Musk doubled down on the same basic goals 10 years later and expanded them a bit. At that point, Tesla was working on solar panels and large batteries, moving beyond the car business. Sure, it also worked on self-driving vehicles and a more complete lineup of vehicles back then, forming the financial bedrock under the cross-industry behemoth Tesla would become later.
Here in the 2040s, there’s no real reason to buy cars for your own use and nobody really cares which nameplate is on the self-driving car you hailed today. So Tesla moved on, and now it’s a next-generation energy giant with a finger in every pie from infrastructure and entertainment to sustainable farming and space exploration. As you know, early investors have seen fantastic returns over the decades. I just don’t know how Daddy Moose saw this coming all the way back in the 2010s, but we can thank that long-term vision for half of the wealth he’s passing on to us now.
The details may be wrong, but the overall gist of that story should be on target.

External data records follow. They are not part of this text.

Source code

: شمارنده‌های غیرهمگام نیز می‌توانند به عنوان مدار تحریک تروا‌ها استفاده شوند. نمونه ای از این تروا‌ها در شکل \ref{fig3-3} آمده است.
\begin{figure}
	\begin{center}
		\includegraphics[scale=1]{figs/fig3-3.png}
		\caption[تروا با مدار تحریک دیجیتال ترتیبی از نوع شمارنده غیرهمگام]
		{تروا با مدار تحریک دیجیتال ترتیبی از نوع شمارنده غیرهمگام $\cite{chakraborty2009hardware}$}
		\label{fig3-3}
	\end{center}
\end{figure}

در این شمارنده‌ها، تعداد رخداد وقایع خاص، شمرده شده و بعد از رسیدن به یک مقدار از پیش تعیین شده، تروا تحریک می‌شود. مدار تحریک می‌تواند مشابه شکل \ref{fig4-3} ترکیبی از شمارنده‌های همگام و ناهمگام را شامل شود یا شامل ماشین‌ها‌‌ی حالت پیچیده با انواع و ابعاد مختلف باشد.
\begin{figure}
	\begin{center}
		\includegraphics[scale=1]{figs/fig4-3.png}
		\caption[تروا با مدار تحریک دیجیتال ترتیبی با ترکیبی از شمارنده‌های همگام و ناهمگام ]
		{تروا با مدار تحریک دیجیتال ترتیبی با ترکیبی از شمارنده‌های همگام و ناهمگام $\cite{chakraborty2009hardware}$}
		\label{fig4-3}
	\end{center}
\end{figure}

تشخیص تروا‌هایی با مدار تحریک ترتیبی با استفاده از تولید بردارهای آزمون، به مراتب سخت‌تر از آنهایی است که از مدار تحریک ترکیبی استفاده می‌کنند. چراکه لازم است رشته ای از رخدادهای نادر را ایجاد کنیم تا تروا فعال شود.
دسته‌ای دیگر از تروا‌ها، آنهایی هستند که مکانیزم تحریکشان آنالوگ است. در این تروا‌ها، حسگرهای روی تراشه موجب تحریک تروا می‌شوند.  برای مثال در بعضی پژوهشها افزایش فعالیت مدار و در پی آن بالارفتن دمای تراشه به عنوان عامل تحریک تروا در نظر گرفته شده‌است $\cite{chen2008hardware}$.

Top 5 Biotech Stocks To Invest In Right Now: Chesapeake Energy Corporation(CHK)
Chesapeake Energy Corporation (NYSE:CHK) shares are punching up and out of a four-month consolidation range, breaking clear of its upper Bollinger Band to close in on its 200-day moving average, which it has not tested since early 2017. This is a reversal of the selling pressure seen in the wake of a downgrade from Citigroup analysts on April 17.
The company will next report results on Aug. 2 before the bell. Analysts are looking for earnings of 12 cents per share on revenues of $1.1 billion. When the company last reported on May 2, earnings of 34 cents per share beat estimates by seven cents despite a 15.4% drop in revenues.
Top 5 Biotech Stocks To Invest In Right Now: MetLife, Inc.(MET)
Metlife Inc (NYSE:MET) is one of the world’s leading financial services companies, providing insurance, annuities, employee benefits and asset management. The stock currently has a Zacks Rank #2 and a Value Score of A. The 3-5 year EPS growth rate for the stock is estimated at 11.4%.